Task brief:
For the entries below, the result should be an exact transcription of the lines from the one with "为什么不用cases呢? 因为这个只支持行内公式, 很多时候会出现行重合现象." up to and including the one with "and they are", and only those.

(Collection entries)
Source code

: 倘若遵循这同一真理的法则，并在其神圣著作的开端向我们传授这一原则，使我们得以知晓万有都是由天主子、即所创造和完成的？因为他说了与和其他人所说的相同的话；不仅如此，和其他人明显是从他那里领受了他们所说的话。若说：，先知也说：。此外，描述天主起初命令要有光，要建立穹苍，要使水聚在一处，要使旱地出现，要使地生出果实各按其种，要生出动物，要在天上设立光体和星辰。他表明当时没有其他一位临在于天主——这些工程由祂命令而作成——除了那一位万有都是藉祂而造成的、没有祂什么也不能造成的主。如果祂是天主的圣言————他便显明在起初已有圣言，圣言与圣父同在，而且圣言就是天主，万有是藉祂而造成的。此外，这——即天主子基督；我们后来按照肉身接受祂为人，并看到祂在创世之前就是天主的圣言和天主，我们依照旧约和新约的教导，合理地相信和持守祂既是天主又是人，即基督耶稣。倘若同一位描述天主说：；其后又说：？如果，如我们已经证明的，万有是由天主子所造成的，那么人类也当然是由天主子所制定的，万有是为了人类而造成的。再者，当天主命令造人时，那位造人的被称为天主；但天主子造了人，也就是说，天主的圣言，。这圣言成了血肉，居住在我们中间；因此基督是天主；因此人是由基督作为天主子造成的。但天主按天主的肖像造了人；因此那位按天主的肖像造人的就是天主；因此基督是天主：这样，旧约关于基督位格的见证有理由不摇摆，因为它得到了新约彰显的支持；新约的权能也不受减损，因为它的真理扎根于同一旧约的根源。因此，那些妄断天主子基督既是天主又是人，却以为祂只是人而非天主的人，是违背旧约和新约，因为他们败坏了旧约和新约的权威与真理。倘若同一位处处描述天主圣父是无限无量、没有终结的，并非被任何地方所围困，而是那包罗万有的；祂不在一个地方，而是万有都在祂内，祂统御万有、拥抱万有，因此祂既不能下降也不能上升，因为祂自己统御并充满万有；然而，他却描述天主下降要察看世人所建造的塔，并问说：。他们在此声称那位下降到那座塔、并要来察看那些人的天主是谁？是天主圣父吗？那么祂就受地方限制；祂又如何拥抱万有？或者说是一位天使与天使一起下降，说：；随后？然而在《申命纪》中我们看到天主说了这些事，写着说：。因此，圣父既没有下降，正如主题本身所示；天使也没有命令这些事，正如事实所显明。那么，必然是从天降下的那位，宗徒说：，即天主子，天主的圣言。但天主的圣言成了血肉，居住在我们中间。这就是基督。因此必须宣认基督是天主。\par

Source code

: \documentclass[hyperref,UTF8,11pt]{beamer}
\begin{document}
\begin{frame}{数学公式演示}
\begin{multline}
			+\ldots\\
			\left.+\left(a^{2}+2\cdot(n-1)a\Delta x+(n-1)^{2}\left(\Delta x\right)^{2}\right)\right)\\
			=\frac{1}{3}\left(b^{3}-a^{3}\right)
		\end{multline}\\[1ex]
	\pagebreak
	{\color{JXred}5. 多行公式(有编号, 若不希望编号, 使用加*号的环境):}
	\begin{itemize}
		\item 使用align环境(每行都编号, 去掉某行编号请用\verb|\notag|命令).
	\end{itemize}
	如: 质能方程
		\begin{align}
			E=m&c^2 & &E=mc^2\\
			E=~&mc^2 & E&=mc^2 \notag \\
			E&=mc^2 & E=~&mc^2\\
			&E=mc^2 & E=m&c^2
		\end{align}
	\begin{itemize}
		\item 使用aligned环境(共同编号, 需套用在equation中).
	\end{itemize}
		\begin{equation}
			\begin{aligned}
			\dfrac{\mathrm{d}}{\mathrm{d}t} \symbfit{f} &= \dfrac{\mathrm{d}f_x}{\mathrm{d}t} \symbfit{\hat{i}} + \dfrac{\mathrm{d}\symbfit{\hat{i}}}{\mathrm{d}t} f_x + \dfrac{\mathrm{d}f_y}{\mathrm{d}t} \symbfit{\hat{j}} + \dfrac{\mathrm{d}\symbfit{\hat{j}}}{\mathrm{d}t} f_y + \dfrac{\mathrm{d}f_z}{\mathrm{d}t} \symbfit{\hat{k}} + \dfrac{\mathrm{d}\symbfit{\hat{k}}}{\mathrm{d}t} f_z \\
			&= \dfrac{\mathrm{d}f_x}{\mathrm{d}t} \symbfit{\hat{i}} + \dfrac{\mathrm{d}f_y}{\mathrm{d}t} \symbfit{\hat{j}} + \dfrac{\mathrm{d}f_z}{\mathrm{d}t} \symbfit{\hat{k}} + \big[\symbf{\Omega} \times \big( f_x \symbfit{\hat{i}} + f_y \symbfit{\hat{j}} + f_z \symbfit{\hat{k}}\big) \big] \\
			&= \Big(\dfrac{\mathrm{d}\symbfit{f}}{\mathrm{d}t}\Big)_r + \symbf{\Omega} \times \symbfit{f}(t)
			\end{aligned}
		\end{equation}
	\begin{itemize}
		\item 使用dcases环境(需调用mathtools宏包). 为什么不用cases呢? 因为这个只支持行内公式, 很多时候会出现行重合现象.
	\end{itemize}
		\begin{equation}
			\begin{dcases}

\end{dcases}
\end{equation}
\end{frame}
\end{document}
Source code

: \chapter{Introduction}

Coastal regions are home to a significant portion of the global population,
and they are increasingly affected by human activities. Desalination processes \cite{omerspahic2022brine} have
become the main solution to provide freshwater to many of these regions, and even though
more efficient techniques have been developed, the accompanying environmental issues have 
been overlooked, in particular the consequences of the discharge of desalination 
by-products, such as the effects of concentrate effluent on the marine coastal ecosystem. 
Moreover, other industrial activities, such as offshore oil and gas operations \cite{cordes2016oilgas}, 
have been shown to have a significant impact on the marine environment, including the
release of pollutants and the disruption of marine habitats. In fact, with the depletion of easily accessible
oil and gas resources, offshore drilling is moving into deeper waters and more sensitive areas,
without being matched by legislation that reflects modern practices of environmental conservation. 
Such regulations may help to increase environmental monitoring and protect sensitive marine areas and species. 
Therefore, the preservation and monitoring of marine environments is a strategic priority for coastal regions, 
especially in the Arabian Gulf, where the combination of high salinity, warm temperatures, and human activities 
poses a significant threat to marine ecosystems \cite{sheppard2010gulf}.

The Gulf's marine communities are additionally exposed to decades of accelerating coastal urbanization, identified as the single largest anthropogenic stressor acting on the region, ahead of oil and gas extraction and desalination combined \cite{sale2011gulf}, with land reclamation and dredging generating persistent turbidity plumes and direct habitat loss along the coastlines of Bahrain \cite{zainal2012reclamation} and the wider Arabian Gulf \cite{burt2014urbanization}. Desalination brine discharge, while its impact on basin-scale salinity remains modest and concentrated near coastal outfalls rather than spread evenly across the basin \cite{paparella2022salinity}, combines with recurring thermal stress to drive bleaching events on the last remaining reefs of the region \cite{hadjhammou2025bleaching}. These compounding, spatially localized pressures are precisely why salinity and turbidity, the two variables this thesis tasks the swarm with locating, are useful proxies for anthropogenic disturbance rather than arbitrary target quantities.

Problem solution:
		\item 使用dcases环境(需调用mathtools宏包). 为什么不用cases呢? 因为这个只支持行内公式, 很多时候会出现行重合现象.
	\end{itemize}
		\begin{equation}
			\begin{dcases}

\end{dcases}
\end{equation}
\end{frame}
\end{document}
Source code

: \chapter{Introduction}

Coastal regions are home to a significant portion of the global population,
and they are increasingly affected by human activities. Desalination processes \cite{omerspahic2022brine} have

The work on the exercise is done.